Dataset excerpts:
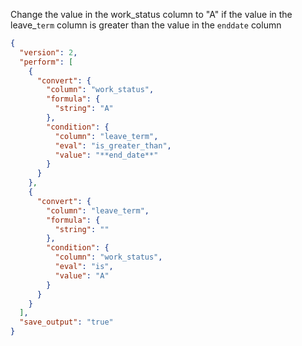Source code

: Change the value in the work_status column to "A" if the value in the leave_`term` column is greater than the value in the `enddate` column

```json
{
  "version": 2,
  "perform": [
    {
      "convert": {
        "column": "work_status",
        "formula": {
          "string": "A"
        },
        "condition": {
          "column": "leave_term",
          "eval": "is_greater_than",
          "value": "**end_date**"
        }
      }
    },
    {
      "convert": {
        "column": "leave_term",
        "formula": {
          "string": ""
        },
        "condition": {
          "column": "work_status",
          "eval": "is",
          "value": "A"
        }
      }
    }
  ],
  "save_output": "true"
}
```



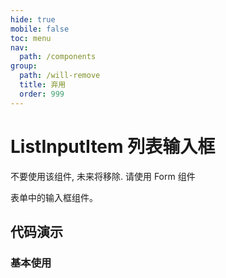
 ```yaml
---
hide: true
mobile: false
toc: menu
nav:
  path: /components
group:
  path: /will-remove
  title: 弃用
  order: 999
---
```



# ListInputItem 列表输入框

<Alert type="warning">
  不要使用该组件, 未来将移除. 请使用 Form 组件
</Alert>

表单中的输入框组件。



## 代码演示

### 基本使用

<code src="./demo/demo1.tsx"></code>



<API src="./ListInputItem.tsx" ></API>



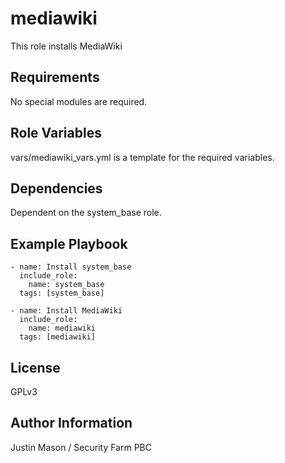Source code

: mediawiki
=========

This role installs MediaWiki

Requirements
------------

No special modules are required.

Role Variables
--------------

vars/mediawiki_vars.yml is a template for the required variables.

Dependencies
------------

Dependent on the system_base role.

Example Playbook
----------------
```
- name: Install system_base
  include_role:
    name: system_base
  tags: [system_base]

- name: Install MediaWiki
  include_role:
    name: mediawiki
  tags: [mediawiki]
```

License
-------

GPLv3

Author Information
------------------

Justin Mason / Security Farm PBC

THE PROBLEM: Return the lines of the data above in full and exactly, with no pictures.

FINISHED EXERCISE:
Source code

: Change the value in the work_status column to "A" if the value in the leave_`term` column is greater than the value in the `enddate` column

```json
{
  "version": 2,
  "perform": [
    {
      "convert": {
        "column": "work_status",
        "formula": {
          "string": "A"
        },
        "condition": {
          "column": "leave_term",
          "eval": "is_greater_than",
          "value": "**end_date**"
        }
      }
    },
    {
      "convert": {
        "column": "leave_term",
        "formula": {
          "string": ""
        },
        "condition": {
          "column": "work_status",
          "eval": "is",
          "value": "A"
        }
      }
    }
  ],
  "save_output": "true"
}
```



 ```yaml
---
hide: true
mobile: false
toc: menu
nav:
  path: /components
group:
  path: /will-remove
  title: 弃用
  order: 999
---
```



# ListInputItem 列表输入框

<Alert type="warning">
  不要使用该组件, 未来将移除. 请使用 Form 组件
</Alert>

表单中的输入框组件。



## 代码演示

### 基本使用

<code src="./demo/demo1.tsx"></code>



<API src="./ListInputItem.tsx" ></API>



Source code

: mediawiki
=========

This role installs MediaWiki

Requirements
------------

No special modules are required.

Role Variables
--------------

vars/mediawiki_vars.yml is a template for the required variables.

Dependencies
------------

Dependent on the system_base role.

Example Playbook
----------------
```
- name: Install system_base
  include_role:
    name: system_base
  tags: [system_base]

- name: Install MediaWiki
  include_role:
    name: mediawiki
  tags: [mediawiki]
```

License
-------

GPLv3

Author Information
------------------

Justin Mason / Security Farm PBC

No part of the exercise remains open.